Dosya kapsamı, mevcut delil durumu ve ileri sürülen istinaf sebepleri dikkate alındığında mahkemenin vakıa ve hukuki değerlendirmesinde usul ve esas yönünden yasaya aykırılık bulunmadığı, davalının … ibareli markası ile davacının mesnet … ibareli markaları arasında biçim, renk, grafik unsurlar, düzenleme ve tertip tarzı olarak görsel, sesçil ve anlamsal olarak ortalama tüketicileri iltibasa düşürecek derecede bir benzerlik bulunmadığı, markalar arasında 556 sayılı KHK’nın 8/1-b maddesi anlamında iltibas bulunmadığı, kötüniyet hususunun ispat edilemediği, hükümsüzlük koşullarının somut uyuşmazlıkta olmadığı anlaşılmakla, davacı vekilinin istinaf başvurusunun esas yönünden reddine dair hüküm kurmak gerekmiştir.

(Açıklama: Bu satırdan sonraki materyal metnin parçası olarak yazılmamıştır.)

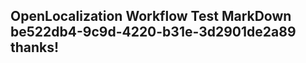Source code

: <properties
ms.topic="hero-topic"
ms.test1="hero-topic"
ms.test2="test"/>

## OpenLocalization Workflow Test MarkDown be522db4-9c9d-4220-b31e-3d2901de2a89 thanks!
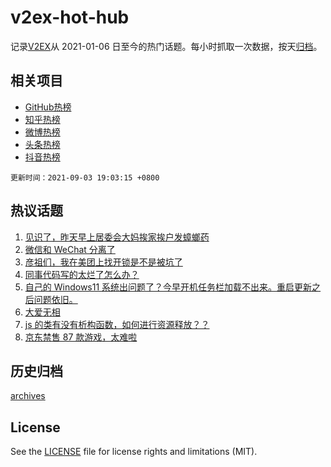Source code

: # v2ex-hot-hub

 记录[V2EX](https://www.v2ex.com/)从 2021-01-06 日至今的热门话题。每小时抓取一次数据，按天[归档](archives)。
 
 ## 相关项目

- [GitHub热榜](https://github.com/snaildev/github-hot-hub)
- [知乎热榜](https://github.com/snaildev/zhihu-hot-hub)
- [微博热榜](https://github.com/snaildev/weibo-hot-hub)
- [头条热榜](https://github.com/snaildev/toutiao-hot-hub)
- [抖音热榜](https://github.com/snaildev/douyin-hot-hub)


 `更新时间：2021-09-03 19:03:15 +0800`

## 热议话题

1. [见识了，昨天早上居委会大妈挨家挨户发蟑螂药](https://www.v2ex.com/t/799576)
1. [微信和 WeChat 分离了](https://www.v2ex.com/t/799546)
1. [彦祖们，我在美团上找开锁是不是被坑了](https://www.v2ex.com/t/799557)
1. [同事代码写的太烂了怎么办？](https://www.v2ex.com/t/799688)
1. [自己的 Windows11 系统出问题了？今早开机任务栏加载不出来。重启更新之后问题依旧。](https://www.v2ex.com/t/799583)
1. [大爱无相](https://www.v2ex.com/t/799594)
1. [js 的类有没有析构函数，如何进行资源释放？？](https://www.v2ex.com/t/799592)
1. [京东禁售 87 款游戏，太难啦](https://www.v2ex.com/t/799665)

## 历史归档

[archives](archives)

## License

See the [LICENSE](LICENSE) file for license rights and limitations (MIT).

HÜKÜM : Gerekçesi yukarıda belirtildiği üzere;
1-Davacı vekilinin istinaf başvurusunun HMK’nın 353/1-b.1 maddesi gereğince ESASTAN REDDİNE,
2-Alınması gereken 59,30 TL maktu istinaf karar ve ilam harcından, davacı tarafça istinaf başvurusunda yatırılan 44,40 TL istinaf karar ve ilam harcının mahsubu ile bakiye 14,90 TL’nin davacıdan tahsili ile hazineye irat kaydına,
3-İstinaf aşamasında davacı tarafından yapılan yargılama giderlerinin davacı üzerinde bırakılmasına,
4-İstinaf aşamasında duruşma açılmadığından taraflar lehine vekalet ücreti takdirine yer olmadığına,
Dosya üzerinde yapılan inceleme sonucunda oybirliği ile 16/09/2021 tarihinde HMK 361. maddesi uyarınca kararın tebliğinden itibaren iki hafta içerisinde Yargıtay temyiz yolu açık olmak üzere karar verildi.
GEREKÇELİ KARARIN YAZILDIĞI TARİH : 16/09/2021
Başkan
…
Üye
…
Üye
…
Katip
…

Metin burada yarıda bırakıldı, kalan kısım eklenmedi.